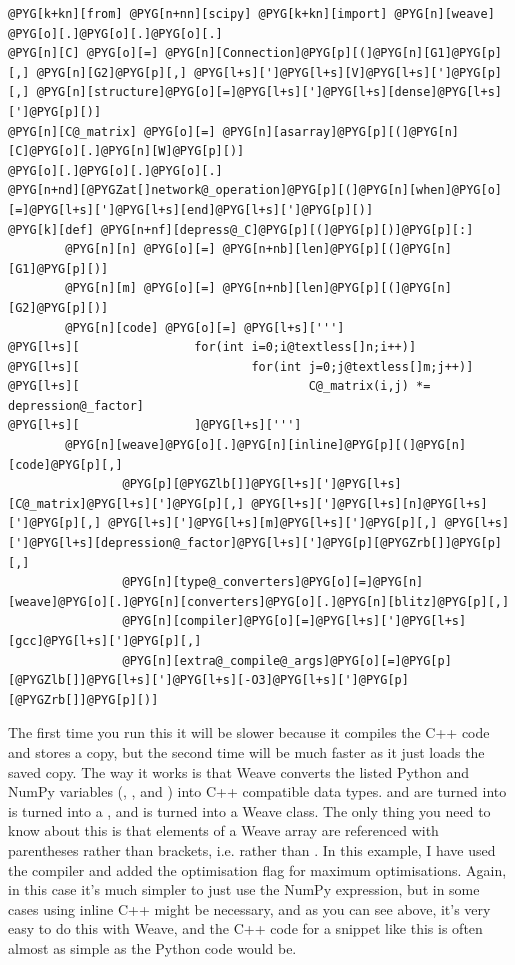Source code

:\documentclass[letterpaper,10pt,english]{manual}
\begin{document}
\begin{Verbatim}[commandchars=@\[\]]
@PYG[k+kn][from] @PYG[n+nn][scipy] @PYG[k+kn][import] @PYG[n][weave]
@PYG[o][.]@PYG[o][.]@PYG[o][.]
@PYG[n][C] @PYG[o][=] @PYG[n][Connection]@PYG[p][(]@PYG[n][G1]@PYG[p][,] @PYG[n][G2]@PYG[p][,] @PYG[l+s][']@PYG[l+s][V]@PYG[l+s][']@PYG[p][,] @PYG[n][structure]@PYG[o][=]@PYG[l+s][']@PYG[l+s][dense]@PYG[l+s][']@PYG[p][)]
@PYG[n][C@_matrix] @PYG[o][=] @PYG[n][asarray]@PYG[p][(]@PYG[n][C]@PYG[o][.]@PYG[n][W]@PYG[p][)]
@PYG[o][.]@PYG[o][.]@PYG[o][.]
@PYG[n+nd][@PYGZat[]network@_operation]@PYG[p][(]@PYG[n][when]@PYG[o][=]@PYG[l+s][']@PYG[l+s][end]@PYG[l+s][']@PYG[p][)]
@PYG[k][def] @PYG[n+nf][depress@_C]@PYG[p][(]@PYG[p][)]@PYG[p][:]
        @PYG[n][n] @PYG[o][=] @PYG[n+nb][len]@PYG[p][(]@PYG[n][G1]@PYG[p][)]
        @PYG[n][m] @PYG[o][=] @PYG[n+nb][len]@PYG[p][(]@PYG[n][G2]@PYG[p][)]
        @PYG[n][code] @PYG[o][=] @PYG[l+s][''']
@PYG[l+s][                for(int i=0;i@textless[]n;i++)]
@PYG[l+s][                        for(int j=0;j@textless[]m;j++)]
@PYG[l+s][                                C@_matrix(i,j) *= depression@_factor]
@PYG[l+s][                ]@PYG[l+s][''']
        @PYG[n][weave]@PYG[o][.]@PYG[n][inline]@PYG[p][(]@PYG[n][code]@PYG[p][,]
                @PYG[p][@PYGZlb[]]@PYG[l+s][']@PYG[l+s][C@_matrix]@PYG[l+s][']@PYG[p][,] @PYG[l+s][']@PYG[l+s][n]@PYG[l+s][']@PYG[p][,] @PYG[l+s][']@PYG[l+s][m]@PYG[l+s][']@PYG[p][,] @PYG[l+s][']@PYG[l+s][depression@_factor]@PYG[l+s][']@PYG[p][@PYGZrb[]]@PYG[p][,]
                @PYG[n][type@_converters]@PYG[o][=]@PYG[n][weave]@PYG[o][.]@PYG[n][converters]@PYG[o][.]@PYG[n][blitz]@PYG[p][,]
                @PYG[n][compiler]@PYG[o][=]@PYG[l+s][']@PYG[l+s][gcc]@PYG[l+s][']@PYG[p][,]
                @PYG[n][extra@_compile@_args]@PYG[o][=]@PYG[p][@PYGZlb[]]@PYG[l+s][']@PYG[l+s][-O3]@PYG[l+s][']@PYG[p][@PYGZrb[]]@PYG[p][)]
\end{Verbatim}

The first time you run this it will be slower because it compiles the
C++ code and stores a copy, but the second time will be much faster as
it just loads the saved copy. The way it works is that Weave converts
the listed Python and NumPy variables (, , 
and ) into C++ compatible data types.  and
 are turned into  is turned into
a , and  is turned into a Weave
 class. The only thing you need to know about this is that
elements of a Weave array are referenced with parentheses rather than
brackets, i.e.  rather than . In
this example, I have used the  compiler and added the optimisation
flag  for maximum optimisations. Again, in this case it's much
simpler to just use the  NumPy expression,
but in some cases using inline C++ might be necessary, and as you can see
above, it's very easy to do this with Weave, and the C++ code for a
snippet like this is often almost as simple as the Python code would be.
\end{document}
# # # # #
Prompt: Copy out each line from the preceding entries that mentions the word "with".

Answer space:
elements of a Weave array are referenced with parentheses rather than
above, it's very easy to do this with Weave, and the C++ code for a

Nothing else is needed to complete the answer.